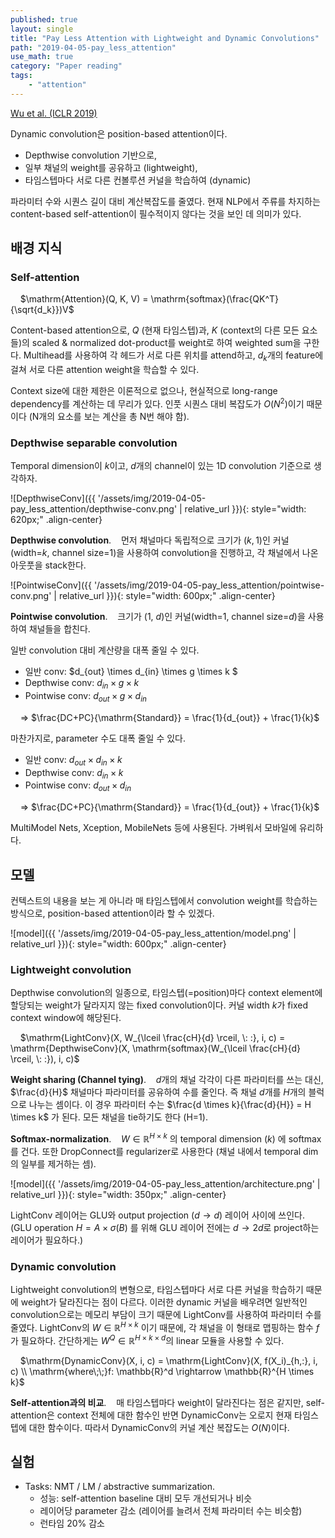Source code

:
 ```yaml
---
published: true
layout: single
title: "Pay Less Attention with Lightweight and Dynamic Convolutions"
path: "2019-04-05-pay_less_attention"
use_math: true
category: "Paper reading"
tags: 
    - "attention"
---
```


[Wu et al. (ICLR 2019)](https://arxiv.org/abs/1901.10430)

Dynamic convolution은 position-based attention이다.

* Depthwise convolution 기반으로,
* 일부 채널의 weight를 공유하고 (lightweight), 
* 타임스텝마다 서로 다른 컨볼루션 커널을 학습하여 (dynamic)

파라미터 수와 시퀀스 길이 대비 계산복잡도를 줄였다. 현재 NLP에서 주류를 차지하는 content-based self-attention이 필수적이지 않다는 것을 보인 데 의미가 있다.

<!--more-->


## 배경 지식

### Self-attention

&nbsp;&nbsp;&nbsp;&nbsp;$\mathrm{Attention}(Q, K, V) = \mathrm{softmax}(\frac{QK^T}{\sqrt{d_k}})V$

Content-based attention으로, $Q$ (현재 타임스텝)과, $K$ (context의 다른 모든 요소들)의 scaled & normalized dot-product를 weight로 하여 weighted sum을 구한다. Multihead를 사용하여 각 헤드가 서로 다른 위치를 attend하고, $d_k$개의 feature에 걸쳐 서로 다른 attention weight을 학습할 수 있다. 

Context size에 대한 제한은 이론적으로 없으나, 현실적으로 long-range dependency를 계산하는 데 무리가 있다. 인풋 시퀀스 대비 복잡도가 $O(N^2)$이기 때문이다 (N개의 요소를 보는 계산을 총 N번 해야 함).



### Depthwise separable convolution

Temporal dimension이 $k$이고, $d$개의 channel이 있는 1D convolution 기준으로 생각하자.

![DepthwiseConv]({{ '/assets/img/2019-04-05-pay_less_attention/depthwise-conv.png' | relative_url }}){: style="width: 620px;" .align-center}

**Depthwise convolution**.&nbsp;&nbsp;&nbsp;&nbsp;먼저 채널마다 독립적으로 크기가 $(k, 1)$인 커널(width=$k$, channel size=1)을 사용하여 convolution을 진행하고, 각 채널에서 나온 아웃풋을 stack한다.

![PointwiseConv]({{ '/assets/img/2019-04-05-pay_less_attention/pointwise-conv.png' | relative_url }}){: style="width: 600px;" .align-center}

**Pointwise convolution**.&nbsp;&nbsp;&nbsp;&nbsp;크기가 (1, $d$)인 커널(width=1, channel size=$d$)을 사용하여 채널들을 합친다.


일반 convolution 대비 계산량을 대폭 줄일 수 있다.

* 일반 conv: $d_{out} \times d_{in} \times g \times k $
* Depthwise conv: $d_{in} \times g \times k$
* Pointwise conv: $d_{out} \times g \times d_{in}$

&nbsp;&nbsp;&nbsp;&nbsp;=> $\frac{DC+PC}{\mathrm{Standard}} = \frac{1}{d_{out}} + \frac{1}{k}$

마찬가지로, parameter 수도 대폭 줄일 수 있다.

* 일반 conv: $d_{out} \times d_{in} \times k$
* Depthwise conv: $d_{in} \times k$
* Pointwise conv: $d_{out} \times d_{in}$

&nbsp;&nbsp;&nbsp;&nbsp;=> $\frac{DC+PC}{\mathrm{Standard}} = \frac{1}{d_{out}} + \frac{1}{k}$

MultiModel Nets, Xception, MobileNets 등에 사용된다. 가벼워서 모바일에 유리하다.



## 모델

컨텍스트의 내용을 보는 게 아니라 매 타임스텝에서 convolution weight를 학습하는 방식으로, position-based attention이라 할 수 있겠다.



![model]({{ '/assets/img/2019-04-05-pay_less_attention/model.png' | relative_url }}){: style="width: 600px;" .align-center}



### Lightweight convolution

Depthwise convolution의 일종으로, 타임스텝(=position)마다 context element에  할당되는 weight가 달라지지 않는 fixed convolution이다. 커널 width $k$가 fixed context window에 해당된다. 

&nbsp;&nbsp;&nbsp;&nbsp;$\mathrm{LightConv}(X, W_{\lceil \frac{cH}{d} \rceil, \: :}, i, c) = \mathrm{DepthwiseConv}(X, \mathrm{softmax}(W_{\lceil \frac{cH}{d} \rceil, \: :}), i, c)$

**Weight sharing (Channel tying)**.&nbsp;&nbsp;&nbsp;&nbsp;$d$개의 채널 각각이 다른 파라미터를 쓰는 대신, $\frac{d}{H}$ 채널마다 파라미터를 공유하여 수를 줄인다. 즉 채널 $d$개를 $H$개의 블럭으로 나누는 셈이다. 이 경우 파라미터 수는 $\frac{d \times k}{\frac{d}{H}} = H \times k$ 가 된다. 모든 채널을 tie하기도 한다 (H=1).

**Softmax-normalization**.&nbsp;&nbsp;&nbsp;&nbsp;$W \in \mathbb{R}^{H \times k}$ 의 temporal dimension $(k)$ 에 softmax를 건다. 또한 DropConnect를 regularizer로 사용한다 (채널 내에서 temporal dim의 일부를 제거하는 셈). 

![model]({{ '/assets/img/2019-04-05-pay_less_attention/architecture.png' | relative_url }}){: style="width: 350px;" .align-center}



LightConv 레이어는 GLU와 output projection ($d \rightarrow d$) 레이어 사이에 쓰인다. (GLU operation $H=A \times \sigma(B)$ 를 위해 GLU 레이어 전에는 $d \rightarrow 2d$로 project하는 레이어가 필요하다.) 



### Dynamic convolution

Lightweight convolution의 변형으로, 타임스텝마다 서로 다른 커널을 학습하기 때문에 weight가 달라진다는 점이 다르다. 이러한 dynamic 커널을 배우려면 일반적인 convolution으로는 메모리 부담이 크기 때문에 LightConv를 사용하여 파라미터 수를 줄였다. LightConv의 $W \in \mathbb{R}^{H \times k}$ 이기 때문에, 각 채널을 이 형태로 맵핑하는 함수 $f$ 가 필요하다. 간단하게는 $W^Q \in \mathbb{R}^{H \times k \times d}$의 linear 모듈을 사용할 수 있다.

&nbsp;&nbsp;&nbsp;&nbsp;$\mathrm{DynamicConv}(X, i, c) = \mathrm{LightConv}(X, f(X_i)_{h,:}, i, c) \\ \mathrm{where\;\;}f: \mathbb{R}^d \rightarrow \mathbb{R}^{H \times k}$

**Self-attention과의 비교**.&nbsp;&nbsp;&nbsp;&nbsp;매 타임스텝마다 weight이 달라진다는 점은 같지만, self-attention은 context 전체에 대한 함수인 반면 DynamicConv는 오로지 현재 타임스텝에 대한 함수이다. 따라서 DynamicConv의 커널 계산 복잡도는 $O(N)$이다.



## 실험

* Tasks: NMT / LM / abstractive summarization.
  * 성능: self-attention baseline 대비 모두 개선되거나 비슷
  * 레이어당 parameter 감소 (레이어를 늘려서 전체 파라미터 수는 비슷함)
  * 런타임 20% 감소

### ASSIGNMENT
Repeat the records above exactly. Pictures do not belong in the copy.

### ANSWER FOR THIS EXERCISE
Source code

:
 ```yaml
---
published: true
layout: single
title: "Pay Less Attention with Lightweight and Dynamic Convolutions"
path: "2019-04-05-pay_less_attention"
use_math: true
category: "Paper reading"
tags: 
    - "attention"
---
```


[Wu et al. (ICLR 2019)](https://arxiv.org/abs/1901.10430)

Dynamic convolution은 position-based attention이다.

* Depthwise convolution 기반으로,
* 일부 채널의 weight를 공유하고 (lightweight), 
* 타임스텝마다 서로 다른 컨볼루션 커널을 학습하여 (dynamic)

파라미터 수와 시퀀스 길이 대비 계산복잡도를 줄였다. 현재 NLP에서 주류를 차지하는 content-based self-attention이 필수적이지 않다는 것을 보인 데 의미가 있다.

<!--more-->


## 배경 지식

### Self-attention

&nbsp;&nbsp;&nbsp;&nbsp;$\mathrm{Attention}(Q, K, V) = \mathrm{softmax}(\frac{QK^T}{\sqrt{d_k}})V$

Content-based attention으로, $Q$ (현재 타임스텝)과, $K$ (context의 다른 모든 요소들)의 scaled & normalized dot-product를 weight로 하여 weighted sum을 구한다. Multihead를 사용하여 각 헤드가 서로 다른 위치를 attend하고, $d_k$개의 feature에 걸쳐 서로 다른 attention weight을 학습할 수 있다. 

Context size에 대한 제한은 이론적으로 없으나, 현실적으로 long-range dependency를 계산하는 데 무리가 있다. 인풋 시퀀스 대비 복잡도가 $O(N^2)$이기 때문이다 (N개의 요소를 보는 계산을 총 N번 해야 함).



### Depthwise separable convolution

Temporal dimension이 $k$이고, $d$개의 channel이 있는 1D convolution 기준으로 생각하자.

![DepthwiseConv]({{ '/assets/img/2019-04-05-pay_less_attention/depthwise-conv.png' | relative_url }}){: style="width: 620px;" .align-center}

**Depthwise convolution**.&nbsp;&nbsp;&nbsp;&nbsp;먼저 채널마다 독립적으로 크기가 $(k, 1)$인 커널(width=$k$, channel size=1)을 사용하여 convolution을 진행하고, 각 채널에서 나온 아웃풋을 stack한다.

![PointwiseConv]({{ '/assets/img/2019-04-05-pay_less_attention/pointwise-conv.png' | relative_url }}){: style="width: 600px;" .align-center}

**Pointwise convolution**.&nbsp;&nbsp;&nbsp;&nbsp;크기가 (1, $d$)인 커널(width=1, channel size=$d$)을 사용하여 채널들을 합친다.


일반 convolution 대비 계산량을 대폭 줄일 수 있다.

* 일반 conv: $d_{out} \times d_{in} \times g \times k $
* Depthwise conv: $d_{in} \times g \times k$
* Pointwise conv: $d_{out} \times g \times d_{in}$

&nbsp;&nbsp;&nbsp;&nbsp;=> $\frac{DC+PC}{\mathrm{Standard}} = \frac{1}{d_{out}} + \frac{1}{k}$

마찬가지로, parameter 수도 대폭 줄일 수 있다.

* 일반 conv: $d_{out} \times d_{in} \times k$
* Depthwise conv: $d_{in} \times k$
* Pointwise conv: $d_{out} \times d_{in}$

&nbsp;&nbsp;&nbsp;&nbsp;=> $\frac{DC+PC}{\mathrm{Standard}} = \frac{1}{d_{out}} + \frac{1}{k}$

MultiModel Nets, Xception, MobileNets 등에 사용된다. 가벼워서 모바일에 유리하다.



## 모델

컨텍스트의 내용을 보는 게 아니라 매 타임스텝에서 convolution weight를 학습하는 방식으로, position-based attention이라 할 수 있겠다.



![model]({{ '/assets/img/2019-04-05-pay_less_attention/model.png' | relative_url }}){: style="width: 600px;" .align-center}



### Lightweight convolution

Depthwise convolution의 일종으로, 타임스텝(=position)마다 context element에  할당되는 weight가 달라지지 않는 fixed convolution이다. 커널 width $k$가 fixed context window에 해당된다. 

&nbsp;&nbsp;&nbsp;&nbsp;$\mathrm{LightConv}(X, W_{\lceil \frac{cH}{d} \rceil, \: :}, i, c) = \mathrm{DepthwiseConv}(X, \mathrm{softmax}(W_{\lceil \frac{cH}{d} \rceil, \: :}), i, c)$

**Weight sharing (Channel tying)**.&nbsp;&nbsp;&nbsp;&nbsp;$d$개의 채널 각각이 다른 파라미터를 쓰는 대신, $\frac{d}{H}$ 채널마다 파라미터를 공유하여 수를 줄인다. 즉 채널 $d$개를 $H$개의 블럭으로 나누는 셈이다. 이 경우 파라미터 수는 $\frac{d \times k}{\frac{d}{H}} = H \times k$ 가 된다. 모든 채널을 tie하기도 한다 (H=1).

**Softmax-normalization**.&nbsp;&nbsp;&nbsp;&nbsp;$W \in \mathbb{R}^{H \times k}$ 의 temporal dimension $(k)$ 에 softmax를 건다. 또한 DropConnect를 regularizer로 사용한다 (채널 내에서 temporal dim의 일부를 제거하는 셈). 

![model]({{ '/assets/img/2019-04-05-pay_less_attention/architecture.png' | relative_url }}){: style="width: 350px;" .align-center}



LightConv 레이어는 GLU와 output projection ($d \rightarrow d$) 레이어 사이에 쓰인다. (GLU operation $H=A \times \sigma(B)$ 를 위해 GLU 레이어 전에는 $d \rightarrow 2d$로 project하는 레이어가 필요하다.) 



### Dynamic convolution

Lightweight convolution의 변형으로, 타임스텝마다 서로 다른 커널을 학습하기 때문에 weight가 달라진다는 점이 다르다. 이러한 dynamic 커널을 배우려면 일반적인 convolution으로는 메모리 부담이 크기 때문에 LightConv를 사용하여 파라미터 수를 줄였다. LightConv의 $W \in \mathbb{R}^{H \times k}$ 이기 때문에, 각 채널을 이 형태로 맵핑하는 함수 $f$ 가 필요하다. 간단하게는 $W^Q \in \mathbb{R}^{H \times k \times d}$의 linear 모듈을 사용할 수 있다.

&nbsp;&nbsp;&nbsp;&nbsp;$\mathrm{DynamicConv}(X, i, c) = \mathrm{LightConv}(X, f(X_i)_{h,:}, i, c) \\ \mathrm{where\;\;}f: \mathbb{R}^d \rightarrow \mathbb{R}^{H \times k}$

**Self-attention과의 비교**.&nbsp;&nbsp;&nbsp;&nbsp;매 타임스텝마다 weight이 달라진다는 점은 같지만, self-attention은 context 전체에 대한 함수인 반면 DynamicConv는 오로지 현재 타임스텝에 대한 함수이다. 따라서 DynamicConv의 커널 계산 복잡도는 $O(N)$이다.



## 실험

* Tasks: NMT / LM / abstractive summarization.
  * 성능: self-attention baseline 대비 모두 개선되거나 비슷
  * 레이어당 parameter 감소 (레이어를 늘려서 전체 파라미터 수는 비슷함)
  * 런타임 20% 감소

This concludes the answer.